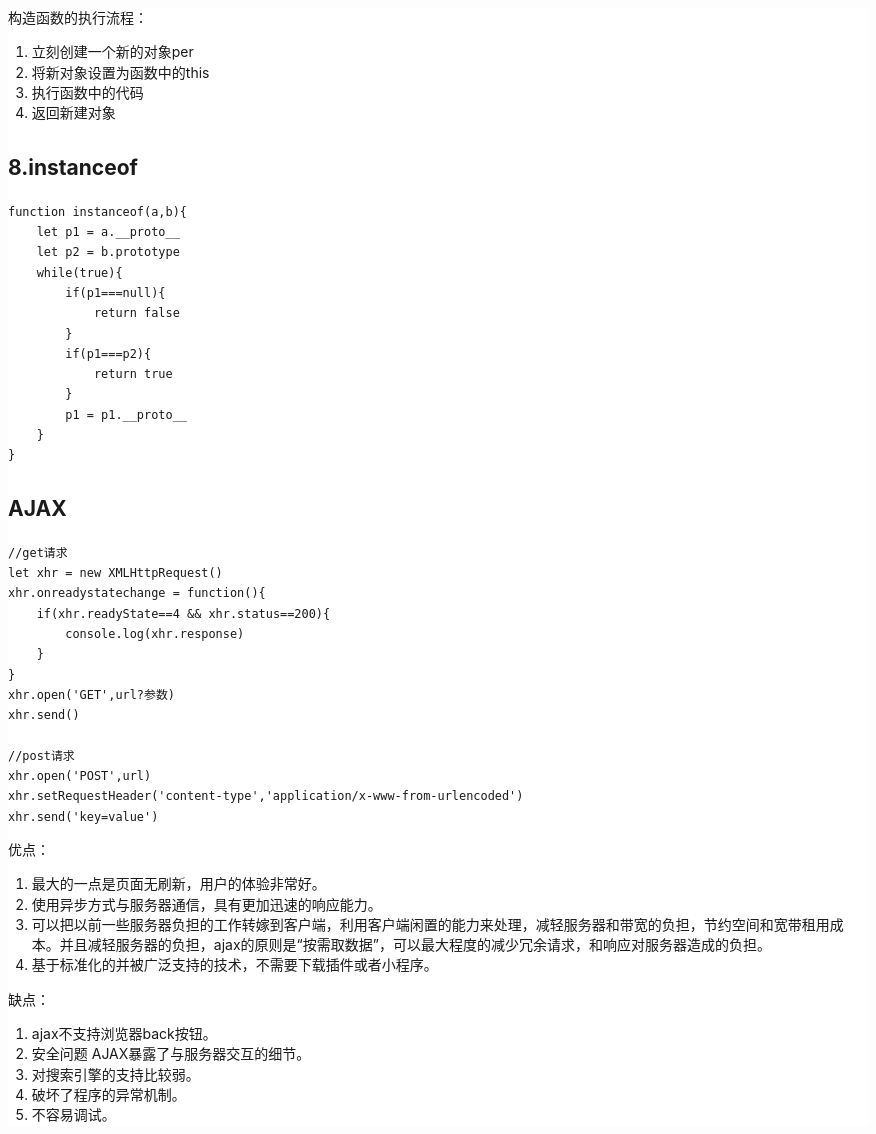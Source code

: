 构造函数的执行流程：
1. 立刻创建一个新的对象per
2. 将新对象设置为函数中的this
3. 执行函数中的代码
4. 返回新建对象

## 8.instanceof
```
function instanceof(a,b){
	let p1 = a.__proto__
	let p2 = b.prototype
	while(true){
		if(p1===null){
			return false
		}
		if(p1===p2){
			return true
		}
		p1 = p1.__proto__
	}
}
```

## AJAX
```
//get请求
let xhr = new XMLHttpRequest()
xhr.onreadystatechange = function(){
	if(xhr.readyState==4 && xhr.status==200){
		console.log(xhr.response)
	}
}
xhr.open('GET',url?参数)
xhr.send()

//post请求
xhr.open('POST',url)
xhr.setRequestHeader('content-type','application/x-www-from-urlencoded')
xhr.send('key=value')
```
优点：

1. 最大的一点是页面无刷新，用户的体验非常好。
2. 使用异步方式与服务器通信，具有更加迅速的响应能力。
3. 可以把以前一些服务器负担的工作转嫁到客户端，利用客户端闲置的能力来处理，减轻服务器和带宽的负担，节约空间和宽带租用成本。并且减轻服务器的负担，ajax的原则是“按需取数据”，可以最大程度的减少冗余请求，和响应对服务器造成的负担。
4. 基于标准化的并被广泛支持的技术，不需要下载插件或者小程序。

缺点：

1. ajax不支持浏览器back按钮。
2. 安全问题 AJAX暴露了与服务器交互的细节。
3. 对搜索引擎的支持比较弱。
4. 破坏了程序的异常机制。
5. 不容易调试。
· · · ·
EXERCISE DETAILS:
With the line containing "2. 安全问题 AJAX暴露了与服务器交互的细节。" as the first, output each line through the final line of the entries above, exactly.

FINISHED EXERCISE:
2. 安全问题 AJAX暴露了与服务器交互的细节。
3. 对搜索引擎的支持比较弱。
4. 破坏了程序的异常机制。
5. 不容易调试。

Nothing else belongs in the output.